Here is one solution, which consists in generating all combinations of Y- and X-variables to test (we cannot use combn) and run a linear model in each case:

dfrm <- data.frame(y=gl(ncol(yvars), ncol(xvars), labels=names(yvars)),
                   x=gl(ncol(xvars), 1, labels=names(xvars)), pval=NA)
## little helper function to create formula on the fly
fm <- function(x) as.formula(paste(unlist(x), collapse="~"))
## merge both datasets
full.df <- cbind.data.frame(yvars, xvars)
## apply our LM row-wise
dfrm$pval <- apply(dfrm[,1:2], 1, 
                   function(x) anova(lm(fm(x), full.df))$`Pr(>F)`[1])
## arrange everything in a rectangular matrix of p-values
res <- matrix(dfrm$pval, nc=3, dimnames=list(levels(dfrm$x), levels(dfrm$y)))

Sidenote: With high-dimensional datasets, relying on the QR decomposition to compute the p-value of a linear regression is time-consuming.
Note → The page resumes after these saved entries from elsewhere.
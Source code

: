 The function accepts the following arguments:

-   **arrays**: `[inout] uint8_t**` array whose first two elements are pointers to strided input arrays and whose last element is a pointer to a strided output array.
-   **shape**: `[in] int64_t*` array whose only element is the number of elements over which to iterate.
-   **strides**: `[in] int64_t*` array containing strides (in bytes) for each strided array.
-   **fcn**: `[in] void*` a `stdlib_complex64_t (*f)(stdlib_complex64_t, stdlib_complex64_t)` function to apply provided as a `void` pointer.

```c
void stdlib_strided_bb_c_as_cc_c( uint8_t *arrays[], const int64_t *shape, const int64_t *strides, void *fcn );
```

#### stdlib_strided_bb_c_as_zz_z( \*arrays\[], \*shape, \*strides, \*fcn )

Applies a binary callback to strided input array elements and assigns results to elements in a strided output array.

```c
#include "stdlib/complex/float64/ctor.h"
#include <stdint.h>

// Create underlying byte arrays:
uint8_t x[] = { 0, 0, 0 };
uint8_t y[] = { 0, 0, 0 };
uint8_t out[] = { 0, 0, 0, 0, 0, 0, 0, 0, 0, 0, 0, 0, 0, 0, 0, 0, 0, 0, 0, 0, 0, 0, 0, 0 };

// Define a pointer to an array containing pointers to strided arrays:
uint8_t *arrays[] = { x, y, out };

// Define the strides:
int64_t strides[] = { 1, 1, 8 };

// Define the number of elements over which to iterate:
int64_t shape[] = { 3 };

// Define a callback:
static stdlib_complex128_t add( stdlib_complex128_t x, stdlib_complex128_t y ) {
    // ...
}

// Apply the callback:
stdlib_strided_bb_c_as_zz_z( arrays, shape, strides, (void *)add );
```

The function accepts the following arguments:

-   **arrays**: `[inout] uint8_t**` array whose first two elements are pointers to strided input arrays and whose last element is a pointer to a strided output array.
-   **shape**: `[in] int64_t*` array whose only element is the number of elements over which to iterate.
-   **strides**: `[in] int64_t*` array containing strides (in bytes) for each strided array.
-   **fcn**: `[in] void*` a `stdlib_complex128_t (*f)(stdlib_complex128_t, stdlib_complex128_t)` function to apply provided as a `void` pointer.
It is easier to compute the matrix of Pearson linear correlation for each pairwise comparisons, and transform the r statistic into a Fisher-Snedecor F using the relation F = νar2/(1-r2), where degrees of freedom are defined as νa=(n-2)-#{(xi=NA),(yi=NA)} (that is, (n-2) minus the number of pairwise missing values--if there're no missing values, this formula is the usual coefficient R2 in regression).

chl
  • 27,771
  • 5
  • 51
  • 71